◆ TASK TO COMPLETE ◆
Instruction for the data below: set down exactly the lines from the line with "### La première" to the line with "L'installation de kubeadm", inclusive, and no others.

Entries taken from a collection
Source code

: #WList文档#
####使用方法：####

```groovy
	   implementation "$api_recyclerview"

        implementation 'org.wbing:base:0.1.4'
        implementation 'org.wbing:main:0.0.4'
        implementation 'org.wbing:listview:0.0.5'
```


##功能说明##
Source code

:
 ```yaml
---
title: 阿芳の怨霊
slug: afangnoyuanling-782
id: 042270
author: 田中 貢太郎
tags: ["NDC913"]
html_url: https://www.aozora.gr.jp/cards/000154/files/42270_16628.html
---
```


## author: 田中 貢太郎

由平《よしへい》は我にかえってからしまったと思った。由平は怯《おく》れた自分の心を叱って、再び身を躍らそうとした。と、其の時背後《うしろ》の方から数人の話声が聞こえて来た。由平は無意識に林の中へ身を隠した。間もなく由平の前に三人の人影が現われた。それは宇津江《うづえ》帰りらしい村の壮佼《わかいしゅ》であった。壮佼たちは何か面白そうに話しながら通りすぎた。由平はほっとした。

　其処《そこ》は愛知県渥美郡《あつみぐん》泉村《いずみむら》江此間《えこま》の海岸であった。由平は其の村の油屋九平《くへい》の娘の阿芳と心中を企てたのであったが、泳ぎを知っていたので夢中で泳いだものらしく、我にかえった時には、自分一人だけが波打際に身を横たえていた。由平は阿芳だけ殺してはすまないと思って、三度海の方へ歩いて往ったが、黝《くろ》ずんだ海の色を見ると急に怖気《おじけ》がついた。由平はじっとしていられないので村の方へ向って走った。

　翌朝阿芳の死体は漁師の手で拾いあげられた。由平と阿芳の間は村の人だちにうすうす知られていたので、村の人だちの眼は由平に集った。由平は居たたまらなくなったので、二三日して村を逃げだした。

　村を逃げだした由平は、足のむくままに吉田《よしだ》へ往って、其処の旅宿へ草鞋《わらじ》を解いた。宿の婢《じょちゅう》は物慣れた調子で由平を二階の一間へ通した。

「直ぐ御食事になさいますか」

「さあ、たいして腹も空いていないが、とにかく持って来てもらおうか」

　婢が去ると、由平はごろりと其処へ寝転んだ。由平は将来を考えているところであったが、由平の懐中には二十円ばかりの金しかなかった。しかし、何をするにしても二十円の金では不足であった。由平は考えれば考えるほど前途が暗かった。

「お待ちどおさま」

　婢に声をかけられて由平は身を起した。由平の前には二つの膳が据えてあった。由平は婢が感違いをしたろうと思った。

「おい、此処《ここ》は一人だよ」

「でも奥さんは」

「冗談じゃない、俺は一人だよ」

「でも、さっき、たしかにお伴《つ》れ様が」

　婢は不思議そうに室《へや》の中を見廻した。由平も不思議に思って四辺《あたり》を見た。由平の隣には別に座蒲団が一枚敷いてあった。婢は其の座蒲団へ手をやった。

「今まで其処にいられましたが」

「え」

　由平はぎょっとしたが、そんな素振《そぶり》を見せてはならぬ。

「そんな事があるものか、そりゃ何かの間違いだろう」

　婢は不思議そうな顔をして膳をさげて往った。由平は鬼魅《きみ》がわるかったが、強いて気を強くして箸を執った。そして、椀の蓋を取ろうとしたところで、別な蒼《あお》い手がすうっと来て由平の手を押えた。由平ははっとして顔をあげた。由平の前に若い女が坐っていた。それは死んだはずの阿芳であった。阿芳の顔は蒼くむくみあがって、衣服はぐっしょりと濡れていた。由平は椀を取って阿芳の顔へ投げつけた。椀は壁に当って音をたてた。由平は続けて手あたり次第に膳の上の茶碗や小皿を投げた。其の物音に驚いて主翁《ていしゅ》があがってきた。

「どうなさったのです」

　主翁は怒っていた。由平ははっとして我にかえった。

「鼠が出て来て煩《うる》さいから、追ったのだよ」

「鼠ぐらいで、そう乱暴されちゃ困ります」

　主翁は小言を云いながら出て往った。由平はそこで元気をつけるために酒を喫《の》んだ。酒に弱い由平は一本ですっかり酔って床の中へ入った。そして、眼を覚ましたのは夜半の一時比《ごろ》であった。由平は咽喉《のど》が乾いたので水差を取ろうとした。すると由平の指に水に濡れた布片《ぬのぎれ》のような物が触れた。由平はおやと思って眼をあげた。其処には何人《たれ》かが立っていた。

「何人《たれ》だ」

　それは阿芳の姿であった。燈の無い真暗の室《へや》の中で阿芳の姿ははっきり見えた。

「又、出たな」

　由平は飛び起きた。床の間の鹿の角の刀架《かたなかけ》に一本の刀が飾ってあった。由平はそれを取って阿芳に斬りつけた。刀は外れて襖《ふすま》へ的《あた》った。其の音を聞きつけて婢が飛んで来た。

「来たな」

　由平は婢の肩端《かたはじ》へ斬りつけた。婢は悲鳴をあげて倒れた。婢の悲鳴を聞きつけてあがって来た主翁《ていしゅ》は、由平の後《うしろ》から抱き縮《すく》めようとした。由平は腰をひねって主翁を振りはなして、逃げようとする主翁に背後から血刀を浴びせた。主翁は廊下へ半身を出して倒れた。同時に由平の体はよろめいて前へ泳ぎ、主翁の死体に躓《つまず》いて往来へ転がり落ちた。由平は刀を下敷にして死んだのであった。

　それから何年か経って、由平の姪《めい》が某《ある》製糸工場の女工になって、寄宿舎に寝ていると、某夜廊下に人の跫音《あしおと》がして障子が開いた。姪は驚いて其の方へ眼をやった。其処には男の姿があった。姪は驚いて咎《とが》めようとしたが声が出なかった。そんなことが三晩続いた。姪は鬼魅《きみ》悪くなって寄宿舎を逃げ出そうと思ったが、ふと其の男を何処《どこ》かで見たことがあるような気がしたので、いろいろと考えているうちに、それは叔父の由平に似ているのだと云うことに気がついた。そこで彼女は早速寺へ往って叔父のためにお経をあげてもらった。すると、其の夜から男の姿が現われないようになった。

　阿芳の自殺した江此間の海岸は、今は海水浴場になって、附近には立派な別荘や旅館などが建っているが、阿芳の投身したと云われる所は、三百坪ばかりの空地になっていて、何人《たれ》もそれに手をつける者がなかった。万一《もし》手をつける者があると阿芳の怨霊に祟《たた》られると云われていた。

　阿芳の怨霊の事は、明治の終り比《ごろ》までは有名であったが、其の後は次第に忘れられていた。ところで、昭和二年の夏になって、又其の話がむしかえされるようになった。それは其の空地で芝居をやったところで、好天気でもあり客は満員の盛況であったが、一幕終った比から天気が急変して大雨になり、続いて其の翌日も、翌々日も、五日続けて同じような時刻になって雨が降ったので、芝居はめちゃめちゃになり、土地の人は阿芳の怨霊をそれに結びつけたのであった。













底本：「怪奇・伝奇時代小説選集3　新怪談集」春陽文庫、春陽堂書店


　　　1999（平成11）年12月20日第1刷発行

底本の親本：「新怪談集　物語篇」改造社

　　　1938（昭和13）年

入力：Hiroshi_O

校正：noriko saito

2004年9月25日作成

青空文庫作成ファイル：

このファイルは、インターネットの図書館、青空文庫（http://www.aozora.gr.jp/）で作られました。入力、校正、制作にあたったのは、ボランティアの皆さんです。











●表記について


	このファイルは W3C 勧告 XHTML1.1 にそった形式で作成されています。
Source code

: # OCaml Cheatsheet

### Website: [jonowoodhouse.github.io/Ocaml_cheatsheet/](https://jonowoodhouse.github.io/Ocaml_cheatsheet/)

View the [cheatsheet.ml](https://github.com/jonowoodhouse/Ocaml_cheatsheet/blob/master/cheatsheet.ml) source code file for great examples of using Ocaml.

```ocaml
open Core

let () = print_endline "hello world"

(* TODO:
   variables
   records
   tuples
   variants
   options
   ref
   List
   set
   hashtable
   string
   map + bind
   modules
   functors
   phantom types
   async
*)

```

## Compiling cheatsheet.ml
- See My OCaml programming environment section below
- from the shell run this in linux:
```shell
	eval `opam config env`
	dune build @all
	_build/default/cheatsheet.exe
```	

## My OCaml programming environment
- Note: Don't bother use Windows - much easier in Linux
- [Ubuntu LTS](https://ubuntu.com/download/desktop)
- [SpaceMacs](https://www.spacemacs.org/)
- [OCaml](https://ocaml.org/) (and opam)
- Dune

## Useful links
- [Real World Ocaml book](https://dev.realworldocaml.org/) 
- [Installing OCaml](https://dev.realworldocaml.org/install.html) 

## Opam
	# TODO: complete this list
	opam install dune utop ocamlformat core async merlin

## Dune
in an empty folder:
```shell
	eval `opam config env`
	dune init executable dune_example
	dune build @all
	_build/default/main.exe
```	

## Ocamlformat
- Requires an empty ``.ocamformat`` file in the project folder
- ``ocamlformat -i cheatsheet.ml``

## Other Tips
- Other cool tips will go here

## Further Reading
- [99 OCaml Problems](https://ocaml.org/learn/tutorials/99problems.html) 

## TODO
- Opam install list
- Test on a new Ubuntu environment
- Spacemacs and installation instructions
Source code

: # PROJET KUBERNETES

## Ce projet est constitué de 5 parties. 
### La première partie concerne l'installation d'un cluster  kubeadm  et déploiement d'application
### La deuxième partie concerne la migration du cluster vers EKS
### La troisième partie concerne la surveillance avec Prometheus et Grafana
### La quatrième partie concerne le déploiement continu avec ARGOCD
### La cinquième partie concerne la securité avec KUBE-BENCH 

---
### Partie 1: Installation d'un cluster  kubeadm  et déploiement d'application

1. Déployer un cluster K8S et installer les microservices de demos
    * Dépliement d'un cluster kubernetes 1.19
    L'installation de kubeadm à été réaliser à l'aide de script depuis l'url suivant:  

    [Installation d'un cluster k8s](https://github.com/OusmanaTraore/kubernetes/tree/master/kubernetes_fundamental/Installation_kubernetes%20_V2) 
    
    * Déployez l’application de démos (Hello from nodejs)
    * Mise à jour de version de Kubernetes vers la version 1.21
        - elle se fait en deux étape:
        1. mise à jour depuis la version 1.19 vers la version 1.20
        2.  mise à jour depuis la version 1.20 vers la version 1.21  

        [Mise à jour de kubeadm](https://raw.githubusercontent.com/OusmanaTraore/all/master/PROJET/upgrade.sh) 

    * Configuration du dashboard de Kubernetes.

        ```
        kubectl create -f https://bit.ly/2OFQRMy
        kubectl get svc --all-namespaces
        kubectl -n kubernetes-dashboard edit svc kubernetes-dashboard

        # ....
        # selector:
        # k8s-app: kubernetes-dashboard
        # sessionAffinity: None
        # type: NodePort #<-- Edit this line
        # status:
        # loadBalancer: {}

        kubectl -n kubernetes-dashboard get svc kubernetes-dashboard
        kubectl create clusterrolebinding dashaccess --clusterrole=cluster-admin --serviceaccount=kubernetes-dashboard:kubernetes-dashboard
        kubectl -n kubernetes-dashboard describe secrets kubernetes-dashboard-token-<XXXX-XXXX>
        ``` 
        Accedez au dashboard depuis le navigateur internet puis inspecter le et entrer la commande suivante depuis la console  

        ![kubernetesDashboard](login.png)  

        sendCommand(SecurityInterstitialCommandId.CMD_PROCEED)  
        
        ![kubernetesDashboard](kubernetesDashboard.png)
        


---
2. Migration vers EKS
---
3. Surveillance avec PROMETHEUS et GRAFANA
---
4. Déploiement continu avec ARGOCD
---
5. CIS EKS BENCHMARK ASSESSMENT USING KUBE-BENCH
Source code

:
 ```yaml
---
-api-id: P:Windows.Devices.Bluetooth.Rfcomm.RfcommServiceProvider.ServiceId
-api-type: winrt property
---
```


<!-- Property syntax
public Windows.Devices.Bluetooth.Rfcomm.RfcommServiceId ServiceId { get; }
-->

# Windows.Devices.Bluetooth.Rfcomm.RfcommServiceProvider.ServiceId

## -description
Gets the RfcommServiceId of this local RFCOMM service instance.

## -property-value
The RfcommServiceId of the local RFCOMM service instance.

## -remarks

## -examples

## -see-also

◆ PROBLEM SOLUTION ◆
### La première partie concerne l'installation d'un cluster  kubeadm  et déploiement d'application
### La deuxième partie concerne la migration du cluster vers EKS
### La troisième partie concerne la surveillance avec Prometheus et Grafana
### La quatrième partie concerne le déploiement continu avec ARGOCD
### La cinquième partie concerne la securité avec KUBE-BENCH 

---
### Partie 1: Installation d'un cluster  kubeadm  et déploiement d'application

1. Déployer un cluster K8S et installer les microservices de demos
    * Dépliement d'un cluster kubernetes 1.19
    L'installation de kubeadm à été réaliser à l'aide de script depuis l'url suivant:  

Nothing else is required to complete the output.